I had a chance to read my short story, Apartment 101, at a reading arranged by the Washington City Paper for its 2020 Fiction Contest winners.
I read first, sharing my fiction before an audience at the arts-friendly Eaton DC hotel and online via Facebook Live.
Standing in front of the crowd with my short story in hand, I read slowly, stressing the funny lines and looking up at the audience occasionally. A reading needs to have a bit of performance to it.
This wasn’t my first reading. I won the City Paper contest in 2017 for my short story Victory Party and read at Kramerbooks, which was the experience of a lifetime.
I was glad to read first because then I could sit back and enjoy the work of the other winning writers from the Fiction Issue.

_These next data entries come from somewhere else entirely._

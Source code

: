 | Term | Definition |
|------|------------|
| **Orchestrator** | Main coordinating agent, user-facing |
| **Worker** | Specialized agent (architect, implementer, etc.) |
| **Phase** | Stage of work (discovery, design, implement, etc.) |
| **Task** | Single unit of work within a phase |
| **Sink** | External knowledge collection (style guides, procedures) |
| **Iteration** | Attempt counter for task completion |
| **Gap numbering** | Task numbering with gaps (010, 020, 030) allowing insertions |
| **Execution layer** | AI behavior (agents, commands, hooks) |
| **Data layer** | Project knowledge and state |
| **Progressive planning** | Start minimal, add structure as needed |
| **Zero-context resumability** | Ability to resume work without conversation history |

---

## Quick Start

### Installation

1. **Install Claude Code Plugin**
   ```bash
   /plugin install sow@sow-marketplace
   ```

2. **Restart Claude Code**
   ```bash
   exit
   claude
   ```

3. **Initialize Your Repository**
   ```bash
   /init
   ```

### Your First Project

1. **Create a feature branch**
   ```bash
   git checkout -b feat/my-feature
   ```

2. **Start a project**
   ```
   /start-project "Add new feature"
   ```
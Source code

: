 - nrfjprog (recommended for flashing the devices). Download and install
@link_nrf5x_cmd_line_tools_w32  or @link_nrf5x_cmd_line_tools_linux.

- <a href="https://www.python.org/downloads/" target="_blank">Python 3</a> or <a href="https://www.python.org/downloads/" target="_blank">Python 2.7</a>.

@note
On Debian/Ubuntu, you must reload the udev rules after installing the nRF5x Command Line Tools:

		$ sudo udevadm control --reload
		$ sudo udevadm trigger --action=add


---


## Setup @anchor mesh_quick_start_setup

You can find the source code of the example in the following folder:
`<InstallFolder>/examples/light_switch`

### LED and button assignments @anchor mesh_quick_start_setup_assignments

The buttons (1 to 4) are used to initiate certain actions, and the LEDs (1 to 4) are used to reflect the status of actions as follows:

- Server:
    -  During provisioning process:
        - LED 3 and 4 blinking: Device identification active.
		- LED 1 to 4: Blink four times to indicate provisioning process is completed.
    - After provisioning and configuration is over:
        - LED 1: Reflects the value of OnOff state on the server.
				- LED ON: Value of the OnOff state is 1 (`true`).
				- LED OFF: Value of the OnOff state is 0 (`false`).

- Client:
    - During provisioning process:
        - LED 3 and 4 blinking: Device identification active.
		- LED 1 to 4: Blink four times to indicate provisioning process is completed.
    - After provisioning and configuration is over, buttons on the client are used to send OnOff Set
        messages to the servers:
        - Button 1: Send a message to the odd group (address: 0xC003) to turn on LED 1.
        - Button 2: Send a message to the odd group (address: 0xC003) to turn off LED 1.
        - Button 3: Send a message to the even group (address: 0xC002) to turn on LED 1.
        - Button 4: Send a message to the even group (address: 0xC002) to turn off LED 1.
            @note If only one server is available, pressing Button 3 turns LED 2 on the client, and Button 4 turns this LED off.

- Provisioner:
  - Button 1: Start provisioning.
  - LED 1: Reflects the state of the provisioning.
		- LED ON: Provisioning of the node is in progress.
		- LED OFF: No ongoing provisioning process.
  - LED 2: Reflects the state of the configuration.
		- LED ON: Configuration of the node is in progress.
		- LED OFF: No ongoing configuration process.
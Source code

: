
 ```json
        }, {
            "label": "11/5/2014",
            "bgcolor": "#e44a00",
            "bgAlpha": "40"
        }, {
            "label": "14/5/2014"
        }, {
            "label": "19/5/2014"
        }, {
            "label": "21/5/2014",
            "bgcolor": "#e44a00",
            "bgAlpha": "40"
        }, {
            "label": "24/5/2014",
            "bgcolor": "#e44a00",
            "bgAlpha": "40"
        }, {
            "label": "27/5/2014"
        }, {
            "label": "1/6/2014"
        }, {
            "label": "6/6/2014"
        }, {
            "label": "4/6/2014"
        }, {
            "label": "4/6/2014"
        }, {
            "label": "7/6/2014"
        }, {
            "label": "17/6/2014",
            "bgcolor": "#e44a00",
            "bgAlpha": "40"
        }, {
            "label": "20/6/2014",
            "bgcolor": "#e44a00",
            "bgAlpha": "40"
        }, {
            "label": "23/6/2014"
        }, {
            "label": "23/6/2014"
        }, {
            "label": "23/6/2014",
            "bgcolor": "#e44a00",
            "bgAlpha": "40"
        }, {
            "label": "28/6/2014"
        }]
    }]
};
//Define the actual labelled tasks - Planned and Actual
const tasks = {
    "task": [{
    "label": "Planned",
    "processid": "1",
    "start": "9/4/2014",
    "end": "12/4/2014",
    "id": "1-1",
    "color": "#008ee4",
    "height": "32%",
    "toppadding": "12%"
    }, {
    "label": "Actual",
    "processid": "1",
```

Carmen Munir Russell-Sluchansky shared his story about an epic paintball war in DC. It’s funny, a rarity in these grim times in the nation’s capital. A journalist, he wrote it the night before the contest submission deadline.
Rhonda Green-Smith read her story of a child who learns everything she needs to know about life one morning in 1986. Her voice is DC authentic, coming from the real city beyond the monuments. This story is part of a collection that she’s working on.
Then we did a Q&A with the audience, including being asked for writing advice. I said: write what you know. Apartment 101 is based upon an apartment I lived in during the 90s. The characters and the events were all drawn from my experiences.
Thanks to City Paper for setting this up! Fiction provides a more satisfying experience than skimming a tweet. I hope that I inspired other people in the room to pick up the pen and start writing.